Speak of the spring and foison of the year,
The one doth shadow of your beauty show,
The other as your bounty doth appear;
And you in every blessëd shape we know.

In all external grace you have some part,
But you like none, none you, for constant heart.

Sonnet 64

When I have seen by Time’s fell hand defaced
The rich proud cost of outworn buried age,
When sometime lofty towers I see down-razed,
And brass eternal slave to mortal rage;

When I have seen the hungry ocean gain
Advantage on the kingdom of the shore,
And the firm soil win of the watery main,
Increasing store with loss and loss with store;

When I have seen such interchange of state,
Or state itself confounded to decay,
Ruin hath taught me thus to ruminate
That Time will come and take my love away.

This thought is as a death, which cannot choose
But weep to have that which it fears to lose.

Sonnet 65

Since brass, nor stone, nor earth, nor boundless sea,
But sad mortality o’er-sways their power,
How with this rage shall beauty hold a plea,
Whose action is no stronger than a flower?

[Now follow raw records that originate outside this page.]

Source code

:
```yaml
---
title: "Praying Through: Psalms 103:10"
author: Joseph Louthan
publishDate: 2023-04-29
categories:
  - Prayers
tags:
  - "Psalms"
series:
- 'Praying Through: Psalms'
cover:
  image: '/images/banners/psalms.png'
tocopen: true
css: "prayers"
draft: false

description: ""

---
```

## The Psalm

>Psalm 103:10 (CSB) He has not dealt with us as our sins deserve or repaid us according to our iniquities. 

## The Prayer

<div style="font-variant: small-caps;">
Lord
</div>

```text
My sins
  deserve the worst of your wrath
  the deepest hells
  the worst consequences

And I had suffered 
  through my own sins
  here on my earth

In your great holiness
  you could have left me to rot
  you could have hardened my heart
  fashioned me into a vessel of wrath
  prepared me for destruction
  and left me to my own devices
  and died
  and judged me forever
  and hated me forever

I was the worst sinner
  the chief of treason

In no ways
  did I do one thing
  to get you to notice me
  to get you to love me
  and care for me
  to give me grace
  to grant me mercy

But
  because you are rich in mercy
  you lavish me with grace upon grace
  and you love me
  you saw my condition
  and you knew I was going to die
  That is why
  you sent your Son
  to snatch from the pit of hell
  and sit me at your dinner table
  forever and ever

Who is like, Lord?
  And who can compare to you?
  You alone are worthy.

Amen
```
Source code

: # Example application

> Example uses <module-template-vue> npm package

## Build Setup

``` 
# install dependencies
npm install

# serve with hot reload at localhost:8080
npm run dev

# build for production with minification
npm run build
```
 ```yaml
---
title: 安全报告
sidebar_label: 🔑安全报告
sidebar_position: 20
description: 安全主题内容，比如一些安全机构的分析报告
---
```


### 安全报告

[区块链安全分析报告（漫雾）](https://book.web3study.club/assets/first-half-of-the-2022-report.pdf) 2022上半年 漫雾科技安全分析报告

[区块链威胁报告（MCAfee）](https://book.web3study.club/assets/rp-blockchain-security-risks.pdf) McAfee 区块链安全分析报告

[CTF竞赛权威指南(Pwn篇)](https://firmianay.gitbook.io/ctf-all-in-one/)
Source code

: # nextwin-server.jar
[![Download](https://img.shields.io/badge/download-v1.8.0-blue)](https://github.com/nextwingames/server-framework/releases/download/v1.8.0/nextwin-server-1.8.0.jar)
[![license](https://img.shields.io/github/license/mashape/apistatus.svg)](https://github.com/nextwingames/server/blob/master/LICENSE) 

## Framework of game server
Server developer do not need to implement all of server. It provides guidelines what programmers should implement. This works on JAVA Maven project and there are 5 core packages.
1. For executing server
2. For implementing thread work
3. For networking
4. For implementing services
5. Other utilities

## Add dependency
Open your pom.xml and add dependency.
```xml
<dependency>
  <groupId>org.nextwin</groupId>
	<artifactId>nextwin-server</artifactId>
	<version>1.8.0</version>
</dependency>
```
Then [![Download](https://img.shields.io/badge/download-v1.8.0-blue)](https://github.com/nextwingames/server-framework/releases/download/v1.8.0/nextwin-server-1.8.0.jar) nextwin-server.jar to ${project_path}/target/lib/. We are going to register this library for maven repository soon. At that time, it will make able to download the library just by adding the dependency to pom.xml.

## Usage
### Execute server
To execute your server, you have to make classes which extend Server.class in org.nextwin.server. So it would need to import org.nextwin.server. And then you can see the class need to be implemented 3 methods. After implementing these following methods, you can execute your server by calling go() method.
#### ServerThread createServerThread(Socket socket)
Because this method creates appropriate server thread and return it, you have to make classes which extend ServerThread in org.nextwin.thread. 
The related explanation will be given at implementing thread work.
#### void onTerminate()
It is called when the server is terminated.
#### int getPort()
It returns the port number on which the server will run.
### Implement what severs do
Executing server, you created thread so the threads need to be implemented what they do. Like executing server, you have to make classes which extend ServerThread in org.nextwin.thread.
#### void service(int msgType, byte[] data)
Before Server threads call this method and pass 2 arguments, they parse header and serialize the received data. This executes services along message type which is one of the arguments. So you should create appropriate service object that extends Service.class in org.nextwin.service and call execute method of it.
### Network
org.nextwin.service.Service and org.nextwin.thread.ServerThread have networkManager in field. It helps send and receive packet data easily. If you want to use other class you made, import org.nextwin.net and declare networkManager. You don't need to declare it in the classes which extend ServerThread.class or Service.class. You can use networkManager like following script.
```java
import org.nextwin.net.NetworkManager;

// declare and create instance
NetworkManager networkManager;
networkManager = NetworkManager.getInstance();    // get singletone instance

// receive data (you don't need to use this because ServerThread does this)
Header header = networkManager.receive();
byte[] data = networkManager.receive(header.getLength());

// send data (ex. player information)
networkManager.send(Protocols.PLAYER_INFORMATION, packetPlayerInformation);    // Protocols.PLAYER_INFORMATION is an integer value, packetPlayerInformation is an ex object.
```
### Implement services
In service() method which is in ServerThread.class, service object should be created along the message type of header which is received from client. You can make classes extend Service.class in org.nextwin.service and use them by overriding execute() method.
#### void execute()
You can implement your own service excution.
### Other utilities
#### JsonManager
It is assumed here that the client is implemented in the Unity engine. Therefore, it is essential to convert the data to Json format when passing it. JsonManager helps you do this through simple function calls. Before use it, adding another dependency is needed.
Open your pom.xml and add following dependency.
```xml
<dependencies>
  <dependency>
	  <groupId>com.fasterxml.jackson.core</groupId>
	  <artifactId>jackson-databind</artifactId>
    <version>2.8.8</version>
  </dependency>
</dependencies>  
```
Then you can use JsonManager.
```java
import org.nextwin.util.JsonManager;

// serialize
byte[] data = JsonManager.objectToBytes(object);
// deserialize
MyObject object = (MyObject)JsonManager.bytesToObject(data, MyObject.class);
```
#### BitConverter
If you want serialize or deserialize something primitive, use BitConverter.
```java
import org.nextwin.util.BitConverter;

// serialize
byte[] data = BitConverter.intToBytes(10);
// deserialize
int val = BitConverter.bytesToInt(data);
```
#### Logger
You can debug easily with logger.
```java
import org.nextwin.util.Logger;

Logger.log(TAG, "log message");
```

O how shall summer’s honey breath hold out
Against the wrackful siege of battering days,
When rocks impregnable are not so stout,
Nor gates of steel so strong, but Time decays?

O fearful meditation! Where, alack,
Shall Time’s best jewel from Time’s chest lie hid?
Or what strong hand can hold his swift foot back,
Or who his spoil of beauty can forbid?

O none, unless this miracle have might,
That in black ink my love may still shine bright.

Sonnet 104

To me, fair friend, you never can be old,
For as you were when first your eye I eyed,
Such seems your beauty still. Three winters cold
Have from the forests shook three summers’ pride,

Three beauteous springs to yellow autumn turned
In process of the seasons have I seen,
Three April perfumes in three hot Junes burned,
Since first I saw you fresh, which yet are green.

Ah, yet doth beauty, like a dial hand
Steal from his figure, and no pace perceived;
So your sweet hue, which methinks still doth stand,
Hath motion, and mine eye may be deceived:

For fear of which, hear this, thou age unbred;
Ere you were born was beauty’s summer dead.